Even without HHS throwing the door wide open to discrimination, people from marginalized communities already face unfair treatment when they try to get the care they need. According to a recent survey from the Center for American Progress, eight percent of queer respondents said a doctor refused to treat them because of their perceived sexual orientation. And when they were seen, nine percent said their doctor used harsh or abusive language while treating them.

For transgender patients, the standard of care can be even more appalling. The CAP survey found that 29 percent of transgender respondents said they were denied being seen by a provider because of their actual or perceived gender identity. Twelve percent said they were refused health care related to gender transition, and 23 percent said they’d been misgendered.

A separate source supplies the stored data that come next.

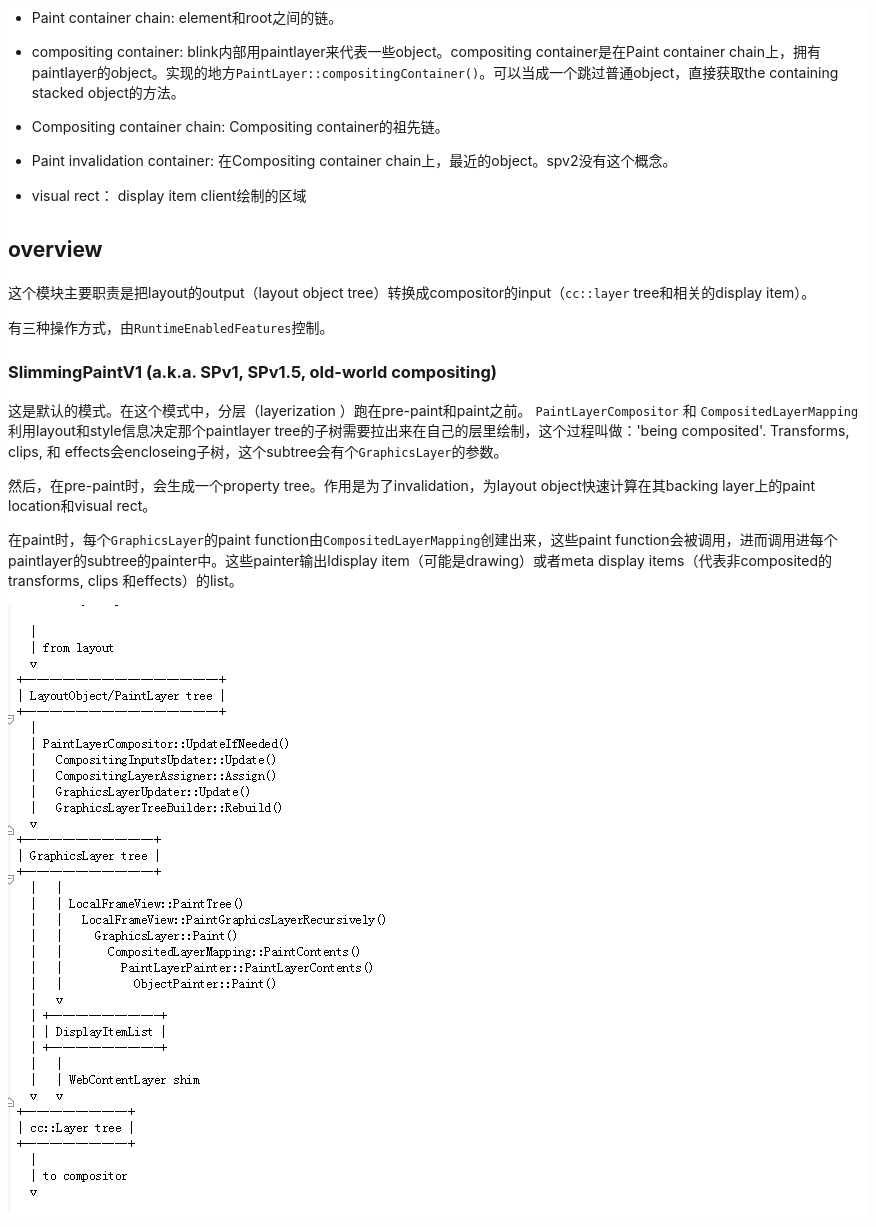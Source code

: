 - Paint container chain: element和root之间的链。

- compositing container: blink内部用paintlayer来代表一些object。compositing container是在Paint container chain上，拥有paintlayer的object。实现的地方`PaintLayer::compositingContainer()`。可以当成一个跳过普通object，直接获取the containing stacked object的方法。

- Compositing container chain: Compositing container的祖先链。

- Paint invalidation container: 在Compositing container chain上，最近的object。spv2没有这个概念。

- visual rect： display item client绘制的区域

## overview

这个模块主要职责是把layout的output（layout object tree）转换成compositor的input（`cc::layer` tree和相关的display item）。

有三种操作方式，由`RuntimeEnabledFeatures`控制。

### SlimmingPaintV1 (a.k.a. SPv1, SPv1.5, old-world compositing)

这是默认的模式。在这个模式中，分层（layerization ）跑在pre-paint和paint之前。 `PaintLayerCompositor` 和 `CompositedLayerMapping` 利用layout和style信息决定那个paintlayer tree的子树需要拉出来在自己的层里绘制，这个过程叫做：'being composited'. Transforms, clips, 和 effects会encloseing子树，这个subtree会有个`GraphicsLayer`的参数。

然后，在pre-paint时，会生成一个property tree。作用是为了invalidation，为layout object快速计算在其backing layer上的paint location和visual rect。

在paint时，每个`GraphicsLayer`的paint function由`CompositedLayerMapping`创建出来，这些paint function会被调用，进而调用进每个paintlayer的subtree的painter中。这些painter输出ldisplay item（可能是drawing）或者meta display items（代表非composited的transforms, clips 和effects）的list。

![spv1](spv1.png)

“Using the powers of the Office of Civil Rights to enable discrimination instead of stopping it is the latest in the harms the Trump administration has enacted on this community,” Shabab Ahmed Mirza, a co-author of the CAP report, said in a statement. “From avoiding doctor’s offices out of fear of discrimination, to hearing demeaning language, to being denied care outright, it is no wonder that LGBTQ people report poorer health than their peers.”

Monica Simpson, the executive director of SisterSong: The National Women of Color Reproductive Justice Collective, tells Broadly that religious liberty has no place in healthcare, and calls this new division a “hijacking” of the OCR. “The OCR was put in place to enforce federal civil rights laws, not harm the very people it’s supposed to be protecting,” she says. “Healthcare is supposed to be about providing care, and we are stepping into dangerous territory and playing with people’s lives whenever we try to incorporate someone’s religious beliefs into that conversation.”

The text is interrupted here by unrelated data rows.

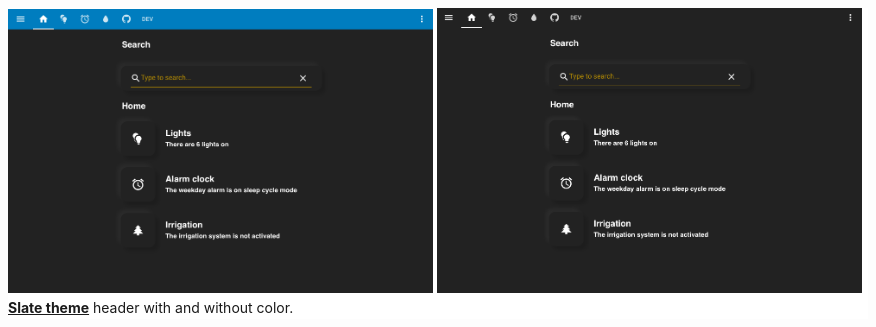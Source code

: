   <img src="images/slate_theme_with_colored_header.png" alt="Dark mint theme with color header" width="425">
  <img src="images/slate_theme_UI.png" alt="Dark mint theme without color header" width="425">
  <br>
  <a href="https://github.com/seangreen2/slate_theme"><b>Slate theme</b></a> header with and without color.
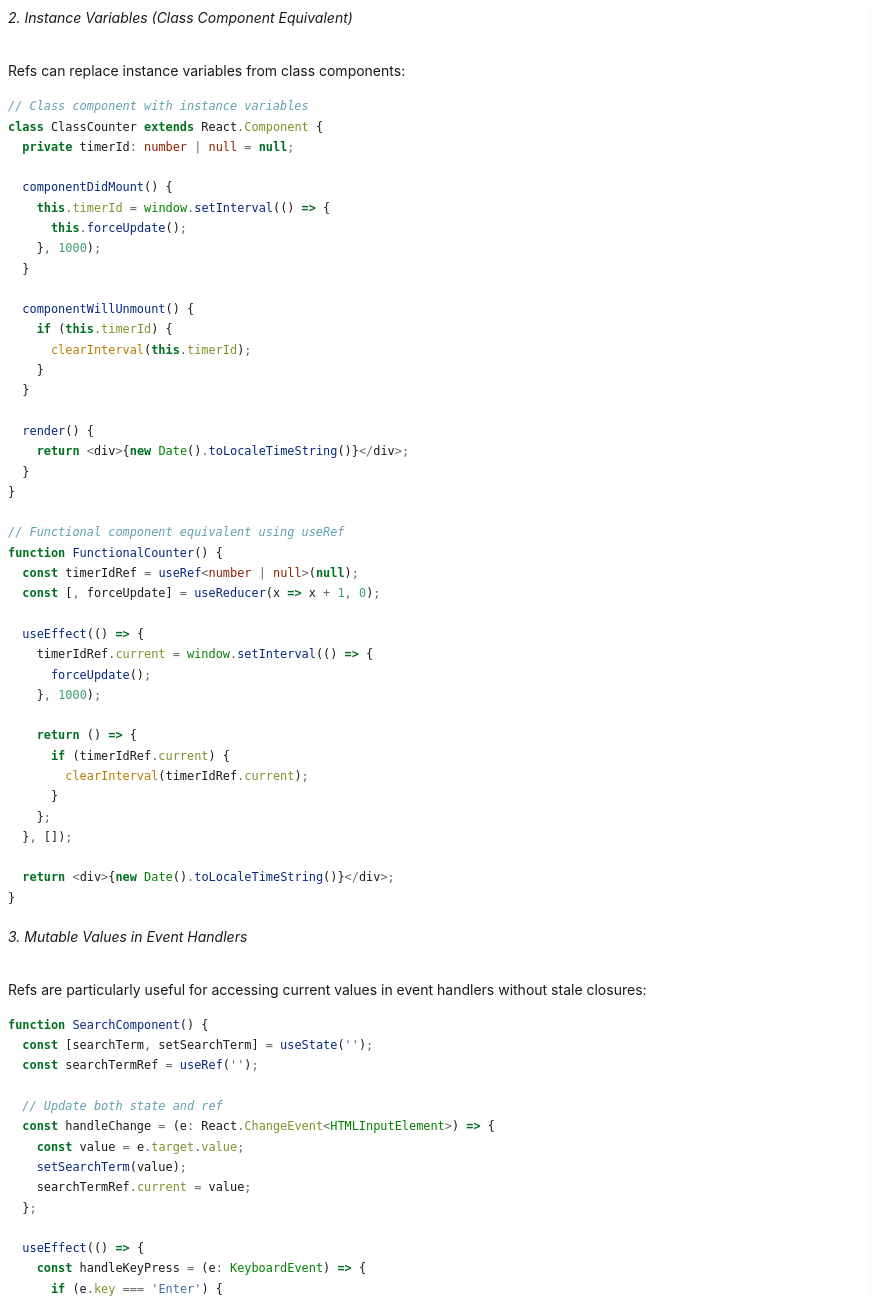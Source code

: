 ###### 2. Instance Variables (Class Component Equivalent)

Refs can replace instance variables from class components:

```typescript
// Class component with instance variables
class ClassCounter extends React.Component {
  private timerId: number | null = null;

  componentDidMount() {
    this.timerId = window.setInterval(() => {
      this.forceUpdate();
    }, 1000);
  }

  componentWillUnmount() {
    if (this.timerId) {
      clearInterval(this.timerId);
    }
  }

  render() {
    return <div>{new Date().toLocaleTimeString()}</div>;
  }
}

// Functional component equivalent using useRef
function FunctionalCounter() {
  const timerIdRef = useRef<number | null>(null);
  const [, forceUpdate] = useReducer(x => x + 1, 0);

  useEffect(() => {
    timerIdRef.current = window.setInterval(() => {
      forceUpdate();
    }, 1000);

    return () => {
      if (timerIdRef.current) {
        clearInterval(timerIdRef.current);
      }
    };
  }, []);

  return <div>{new Date().toLocaleTimeString()}</div>;
}
```

###### 3. Mutable Values in Event Handlers

Refs are particularly useful for accessing current values in event handlers without stale closures:

```typescript
function SearchComponent() {
  const [searchTerm, setSearchTerm] = useState('');
  const searchTermRef = useRef('');

  // Update both state and ref
  const handleChange = (e: React.ChangeEvent<HTMLInputElement>) => {
    const value = e.target.value;
    setSearchTerm(value);
    searchTermRef.current = value;
  };

  useEffect(() => {
    const handleKeyPress = (e: KeyboardEvent) => {
      if (e.key === 'Enter') {
```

In addition to potentially exacerbating the discrimination LGBTQ people face at the doctor’s office, these so-called religious protections would also give doctors free reign to deny women abortion care or birth control based on religious grounds—and women of color would be particularly impacted, Simpson says. “We already face huge barriers just to get access to what we need … What Trump and his administration are trying to do is make it even more difficult.”

The fact that the administration would rather protect its workers instead of the most marginalized groups, Simpson continues, sends a very clear message to those communities, of which she is a member. “The message I’m getting is my government doesn’t care about my life, my health, my well-being.”